Empbanque Capital Corp. v. Griffith

—In an action to foreclose a mortgage, the defendant Wendell Griffith appeals from an order of the Supreme Court, Kings County (Garry, J.), dated July 16, 1991, which, inter alia, granted the plaintiff’s motion for summary judgment, and appointed a Referee to ascertain and compute the amount due to the plaintiff.

Ordered that the order is reversed, on the law, with costs, the motion is denied, and a judgment of the same court entered April 16, 1992, is vacated.

On November 18, 1987, the appellant and his wife refinanced their mortgage with the plaintiff with another lender. Accordingly, they tendered payment of $41,500 to the plaintiff, believing this amount was sufficient to pay off the plaintiff’s *260mortgage. The plaintiff subsequently commenced this action and moved for summary judgment, asserting that they owed an additional $574.47, plus additional charges.

In a motion for summary judgment, it is the movant who bears the initial burden of making a prima facie showing of its entitlement to judgment as a matter of law. Absent such a showing, the motion is to be denied regardless of the insufficiency of the opposing papers (see, Shamberg Marwell Cherneff & Hocherman v Laufer, 193 AD2d 664; Holtz v Niagara Mohawk Power Corp., 147 AD2d 857; Augeri v Massoff, 134 AD2d 307). The opposing party then must present some admissible proof that would require a trial of material questions of fact (see, Ferber v Sterndent Corp., 51 NY2d 782, 783; Shamberg Marwell Cherneff & Hocherman v Laufer, supra).
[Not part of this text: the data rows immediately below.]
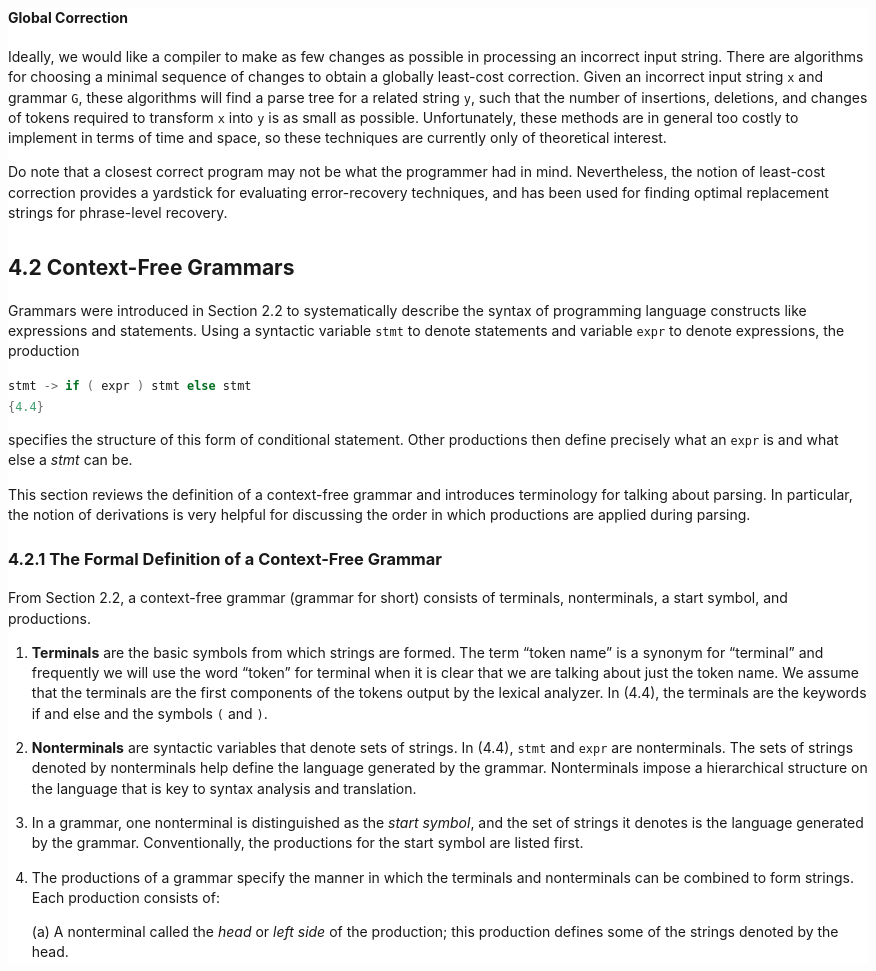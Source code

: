 #### Global Correction

Ideally, we would like a compiler to make as few changes as possible in processing an incorrect input string. There are algorithms for choosing a minimal sequence of changes to obtain a globally least-cost correction. Given an incorrect input string `x` and grammar `G`, these algorithms will find a parse tree for a related string `y`, such that the number of insertions, deletions, and changes of tokens required to transform `x` into `y` is as small as possible. Unfortunately, these methods are in general too costly to implement in terms of time and space, so these techniques are currently only of theoretical interest.

Do note that a closest correct program may not be what the programmer had in mind. Nevertheless, the notion of least-cost correction provides a yardstick for evaluating error-recovery techniques, and has been used for finding optimal replacement strings for phrase-level recovery.

## 4.2 Context-Free Grammars

Grammars were introduced in Section 2.2 to systematically describe the syntax of programming language constructs like expressions and statements. Using a syntactic variable `stmt` to denote statements and variable `expr` to denote expressions, the production

```c
stmt -> if ( expr ) stmt else stmt 
{4.4}
```

specifies the structure of this form of conditional statement. Other productions then define precisely what an `expr` is and what else a $stmt$ can be.

This section reviews the definition of a context-free grammar and introduces terminology for talking about parsing. In particular, the notion of derivations is very helpful for discussing the order in which productions are applied during parsing.

### 4.2.1 The Formal Definition of a Context-Free Grammar

From Section 2.2, a context-free grammar (grammar for short) consists of terminals, nonterminals, a start symbol, and productions.

1. **Terminals** are the basic symbols from which strings are formed. The term “token name” is a synonym for “terminal” and frequently we will use the word “token” for terminal when it is clear that we are talking about just the token name. We assume that the terminals are the first components of the tokens output by the lexical analyzer. In (4.4), the terminals are the keywords if and else and the symbols `(` and `)`.

2. **Nonterminals** are syntactic variables that denote sets of strings. In (4.4), `stmt` and `expr` are nonterminals. The sets of strings denoted by nonterminals help define the language generated by the grammar. Nonterminals impose a hierarchical structure on the language that is key to syntax analysis and translation.

3. In a grammar, one nonterminal is distinguished as the *start symbol*, and the set of strings it denotes is the language generated by the grammar. Conventionally, the productions for the start symbol are listed first.

4. The productions of a grammar specify the manner in which the terminals and nonterminals can be combined to form strings. Each production consists of:

   (a) A nonterminal called the *head* or *left side* of the production; this production defines some of the strings denoted by the head.
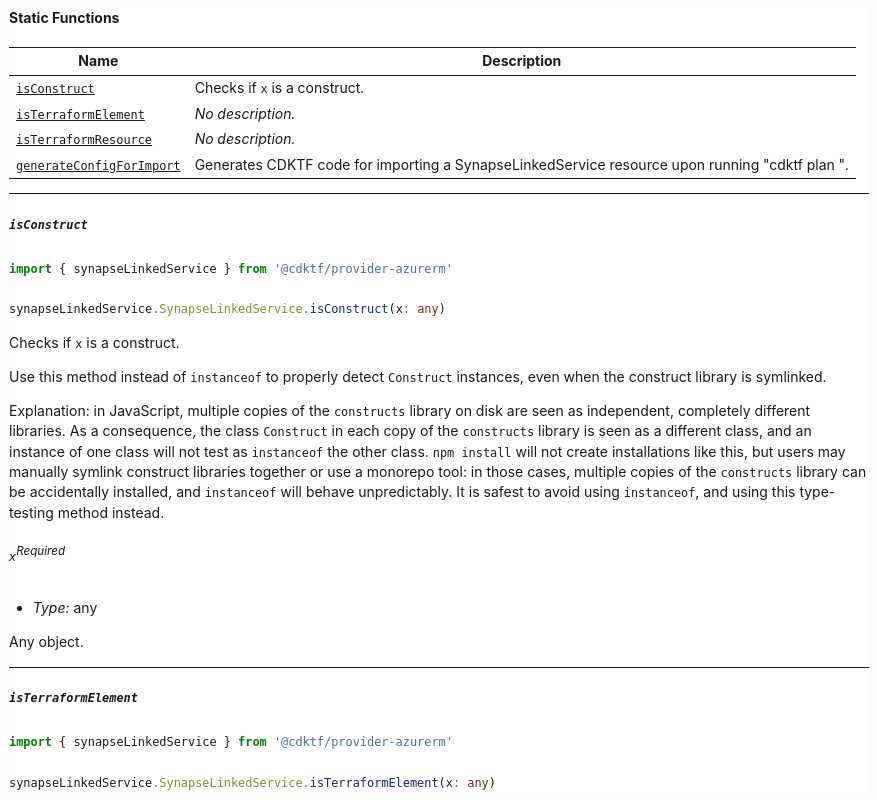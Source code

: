 #### Static Functions <a name="Static Functions" id="Static Functions"></a>

| **Name** | **Description** |
| --- | --- |
| <code><a href="#@cdktf/provider-azurerm.synapseLinkedService.SynapseLinkedService.isConstruct">isConstruct</a></code> | Checks if `x` is a construct. |
| <code><a href="#@cdktf/provider-azurerm.synapseLinkedService.SynapseLinkedService.isTerraformElement">isTerraformElement</a></code> | *No description.* |
| <code><a href="#@cdktf/provider-azurerm.synapseLinkedService.SynapseLinkedService.isTerraformResource">isTerraformResource</a></code> | *No description.* |
| <code><a href="#@cdktf/provider-azurerm.synapseLinkedService.SynapseLinkedService.generateConfigForImport">generateConfigForImport</a></code> | Generates CDKTF code for importing a SynapseLinkedService resource upon running "cdktf plan <stack-name>". |

---

##### `isConstruct` <a name="isConstruct" id="@cdktf/provider-azurerm.synapseLinkedService.SynapseLinkedService.isConstruct"></a>

```typescript
import { synapseLinkedService } from '@cdktf/provider-azurerm'

synapseLinkedService.SynapseLinkedService.isConstruct(x: any)
```

Checks if `x` is a construct.

Use this method instead of `instanceof` to properly detect `Construct`
instances, even when the construct library is symlinked.

Explanation: in JavaScript, multiple copies of the `constructs` library on
disk are seen as independent, completely different libraries. As a
consequence, the class `Construct` in each copy of the `constructs` library
is seen as a different class, and an instance of one class will not test as
`instanceof` the other class. `npm install` will not create installations
like this, but users may manually symlink construct libraries together or
use a monorepo tool: in those cases, multiple copies of the `constructs`
library can be accidentally installed, and `instanceof` will behave
unpredictably. It is safest to avoid using `instanceof`, and using
this type-testing method instead.

###### `x`<sup>Required</sup> <a name="x" id="@cdktf/provider-azurerm.synapseLinkedService.SynapseLinkedService.isConstruct.parameter.x"></a>

- *Type:* any

Any object.

---

##### `isTerraformElement` <a name="isTerraformElement" id="@cdktf/provider-azurerm.synapseLinkedService.SynapseLinkedService.isTerraformElement"></a>

```typescript
import { synapseLinkedService } from '@cdktf/provider-azurerm'

synapseLinkedService.SynapseLinkedService.isTerraformElement(x: any)
```
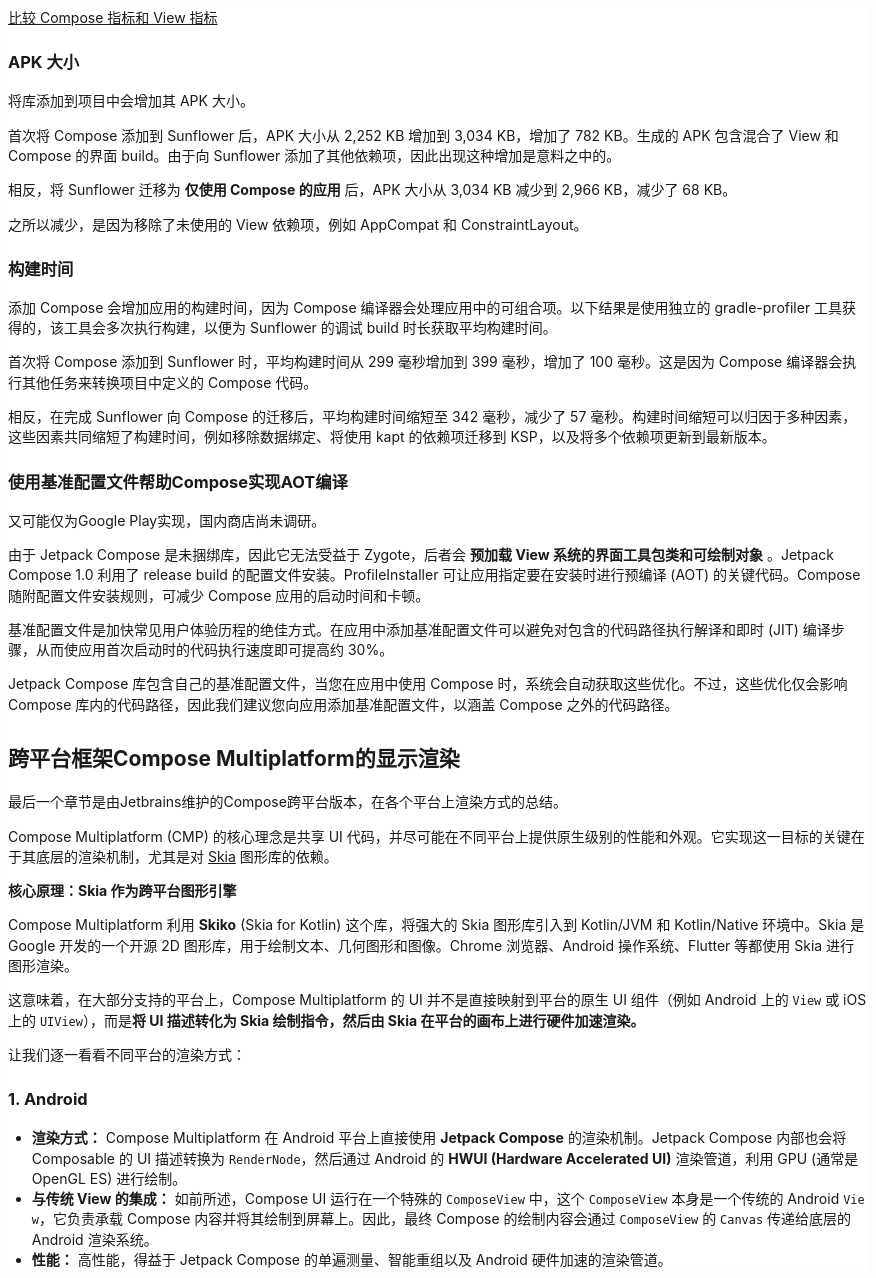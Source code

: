 [比较 Compose 指标和 View 指标](https://developer.android.com/develop/ui/compose/migrate/compare-metrics?hl=zh-cn)

### APK 大小
将库添加到项目中会增加其 APK 大小。

首次将 Compose 添加到 Sunflower 后，APK 大小从 2,252 KB 增加到 3,034 KB，增加了 782 KB。生成的 APK 包含混合了 View 和 Compose 的界面 build。由于向 Sunflower 添加了其他依赖项，因此出现这种增加是意料之中的。

相反，将 Sunflower 迁移为 **仅使用 Compose 的应用** 后，APK 大小从 3,034 KB 减少到 2,966 KB，减少了 68 KB。

之所以减少，是因为移除了未使用的 View 依赖项，例如 AppCompat 和 ConstraintLayout。

### 构建时间
添加 Compose 会增加应用的构建时间，因为 Compose 编译器会处理应用中的可组合项。以下结果是使用独立的 gradle-profiler 工具获得的，该工具会多次执行构建，以便为 Sunflower 的调试 build 时长获取平均构建时间。

首次将 Compose 添加到 Sunflower 时，平均构建时间从 299 毫秒增加到 399 毫秒，增加了 100 毫秒。这是因为 Compose 编译器会执行其他任务来转换项目中定义的 Compose 代码。

相反，在完成 Sunflower 向 Compose 的迁移后，平均构建时间缩短至 342 毫秒，减少了 57 毫秒。构建时间缩短可以归因于多种因素，这些因素共同缩短了构建时间，例如移除数据绑定、将使用 kapt 的依赖项迁移到 KSP，以及将多个依赖项更新到最新版本。

### 使用基准配置文件帮助Compose实现AOT编译
又可能仅为Google Play实现，国内商店尚未调研。

由于 Jetpack Compose 是未捆绑库，因此它无法受益于 Zygote，后者会 **预加载 View 系统的界面工具包类和可绘制对象** 。Jetpack Compose 1.0 利用了 release build 的配置文件安装。ProfileInstaller 可让应用指定要在安装时进行预编译 (AOT) 的关键代码。Compose 随附配置文件安装规则，可减少 Compose 应用的启动时间和卡顿。

基准配置文件是加快常见用户体验历程的绝佳方式。在应用中添加基准配置文件可以避免对包含的代码路径执行解译和即时 (JIT) 编译步骤，从而使应用首次启动时的代码执行速度即可提高约 30%。

Jetpack Compose 库包含自己的基准配置文件，当您在应用中使用 Compose 时，系统会自动获取这些优化。不过，这些优化仅会影响 Compose 库内的代码路径，因此我们建议您向应用添加基准配置文件，以涵盖 Compose 之外的代码路径。

## 跨平台框架Compose Multiplatform的显示渲染
最后一个章节是由Jetbrains维护的Compose跨平台版本，在各个平台上渲染方式的总结。

Compose Multiplatform (CMP) 的核心理念是共享 UI 代码，并尽可能在不同平台上提供原生级别的性能和外观。它实现这一目标的关键在于其底层的渲染机制，尤其是对 [Skia](https://skia.org/) 图形库的依赖。

**核心原理：Skia 作为跨平台图形引擎**

Compose Multiplatform 利用 **Skiko** (Skia for Kotlin) 这个库，将强大的 Skia 图形库引入到 Kotlin/JVM 和 Kotlin/Native 环境中。Skia 是 Google 开发的一个开源 2D 图形库，用于绘制文本、几何图形和图像。Chrome 浏览器、Android 操作系统、Flutter 等都使用 Skia 进行图形渲染。

这意味着，在大部分支持的平台上，Compose Multiplatform 的 UI 并不是直接映射到平台的原生 UI 组件（例如 Android 上的 `View` 或 iOS 上的 `UIView`），而是**将 UI 描述转化为 Skia 绘制指令，然后由 Skia 在平台的画布上进行硬件加速渲染。**

让我们逐一看看不同平台的渲染方式：

### 1. Android

* **渲染方式：** Compose Multiplatform 在 Android 平台上直接使用 **Jetpack Compose** 的渲染机制。Jetpack Compose 内部也会将 Composable 的 UI 描述转换为 `RenderNode`，然后通过 Android 的 **HWUI (Hardware Accelerated UI)** 渲染管道，利用 GPU (通常是 OpenGL ES) 进行绘制。
* **与传统 View 的集成：** 如前所述，Compose UI 运行在一个特殊的 `ComposeView` 中，这个 `ComposeView` 本身是一个传统的 Android `View`，它负责承载 Compose 内容并将其绘制到屏幕上。因此，最终 Compose 的绘制内容会通过 `ComposeView` 的 `Canvas` 传递给底层的 Android 渲染系统。
* **性能：** 高性能，得益于 Jetpack Compose 的单遍测量、智能重组以及 Android 硬件加速的渲染管道。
We find that the plaintiff has not met its initial burden, because its mere conclusory statements that $42,074.47 was the amount necessary to pay off its mortgage were insufficient to demonstrate its entitlement to judgment as a matter of law. Moreover, the appellant presented admissible proof to establish that a genuine issue of fact exists as to the amount which was necessary to satisfy the plaintiff’s mortgage. Specifically, the record contains a payoff letter from the plaintiff which merely recites the original amount of the mortgage and is silent as to the amount that was necessary to satisfy the mortgage at the time the appellant tendered $41,500 to the plaintiff. The appellant has sworn that after several negotiations, including some at the closing with the new lender, the plaintiff informed him that the correct payoff amount was $41,500. Bracken, J. P., Balletta, Eiber, O’Brien and Pizzuto, JJ., concur.